Preliminary experiments with a number of different genes inserted into these vectors and transfected into HeLa Tet-On cells indicate that regulation of the tetracycline-inducible promoter may not always be tightly regulated; in some cases, a small percentage of cells appear to express the tagged fusion protein even when the cells are maintained in the ‘uninduced’ state (i.e. in the absence of doxycyline). This appears to be more pronounced within 48 h of transfection and when the cells are trypsinized, so it might be advisable to minimize the number of times the cells are split, especially when dealing with toxic proteins or trying to recover large amounts of fusion protein. In other cases, puromycin-resistant clones are obtained but no EGFP fusion protein is produced even in the presence of high levels of doxycycline.

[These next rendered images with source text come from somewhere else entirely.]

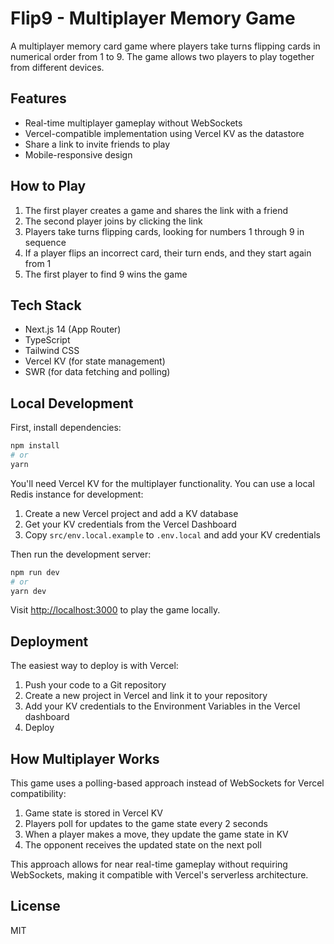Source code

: # Flip9 - Multiplayer Memory Game

A multiplayer memory card game where players take turns flipping cards in numerical order from 1 to 9. The game allows two players to play together from different devices.

## Features

- Real-time multiplayer gameplay without WebSockets
- Vercel-compatible implementation using Vercel KV as the datastore
- Share a link to invite friends to play
- Mobile-responsive design

## How to Play

1. The first player creates a game and shares the link with a friend
2. The second player joins by clicking the link
3. Players take turns flipping cards, looking for numbers 1 through 9 in sequence
4. If a player flips an incorrect card, their turn ends, and they start again from 1
5. The first player to find 9 wins the game

## Tech Stack

- Next.js 14 (App Router)
- TypeScript
- Tailwind CSS
- Vercel KV (for state management)
- SWR (for data fetching and polling)

## Local Development

First, install dependencies:

```bash
npm install
# or
yarn
```

You'll need Vercel KV for the multiplayer functionality. You can use a local Redis instance for development:

1. Create a new Vercel project and add a KV database
2. Get your KV credentials from the Vercel Dashboard
3. Copy `src/env.local.example` to `.env.local` and add your KV credentials

Then run the development server:

```bash
npm run dev
# or
yarn dev
```

Visit [http://localhost:3000](http://localhost:3000) to play the game locally.

## Deployment

The easiest way to deploy is with Vercel:

1. Push your code to a Git repository
2. Create a new project in Vercel and link it to your repository
3. Add your KV credentials to the Environment Variables in the Vercel dashboard
4. Deploy

## How Multiplayer Works

This game uses a polling-based approach instead of WebSockets for Vercel compatibility:

1. Game state is stored in Vercel KV
2. Players poll for updates to the game state every 2 seconds
3. When a player makes a move, they update the game state in KV
4. The opponent receives the updated state on the next poll

This approach allows for near real-time gameplay without requiring WebSockets, making it compatible with Vercel's serverless architecture.

## License

MIT
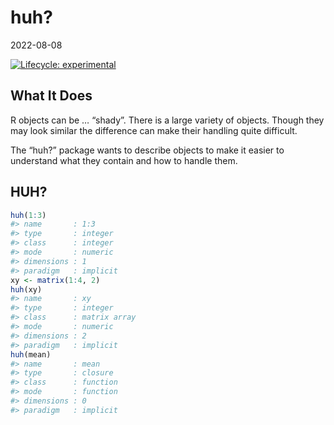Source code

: huh?
================
2022-08-08

<!-- README.md is generated from README.Rmd. Please edit that file. -->
<!-- badges: start -->

[![Lifecycle:
experimental](https://img.shields.io/badge/lifecycle-experimental-orange.svg)](https://lifecycle.r-lib.org/articles/stages.html#experimental)
<!-- badges: end -->

## What It Does

R objects can be … “shady”. There is a large variety of objects. Though
they may look similar the difference can make their handling quite
difficult.

The “huh?” package wants to describe objects to make it easier to
understand what they contain and how to handle them.

## HUH?

``` r
huh(1:3)
#> name       : 1:3 
#> type       : integer 
#> class      : integer 
#> mode       : numeric 
#> dimensions : 1 
#> paradigm   : implicit
xy <- matrix(1:4, 2)
huh(xy)
#> name       : xy 
#> type       : integer 
#> class      : matrix array 
#> mode       : numeric 
#> dimensions : 2 
#> paradigm   : implicit
huh(mean)
#> name       : mean 
#> type       : closure 
#> class      : function 
#> mode       : function 
#> dimensions : 0 
#> paradigm   : implicit
```

<!-- `huh` distinguishes different OOP paradigms with the field `paradigm`. -->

In these cases, high levels of EGFP fusion protein can usually be induced within 24 h by adding 5 mM sodium butyrate to the culture medium, indicating that the cells have acquired the plasmid but have silenced the tetracycline-responsive promoter for some reason. The presence of the EGFP moiety as part of the fusion protein has made it possible to rapidly assess all puromycin-resistant clones for inducibility and production in these difficult cases, which otherwise would be a very time-consuming and expensive procedure if assessed by western blot analysis. In any event, we have been able to select stable cell lines in HeLa Tet-On cells which are tetracycline-inducible with the p21-containing plasmid described in this report and this p21 fusion protein is active since it can induce G₁ arrest when expressed at high levels (data not shown).

In conclusion, we believe that these vectors will facilitate the study of protein–protein interactions in mammalian cells and will prove especially helpful for isolating protein complexes containing a protein of interest from mammalian cells, especially if that protein of interest is toxic to the cell when overexpressed.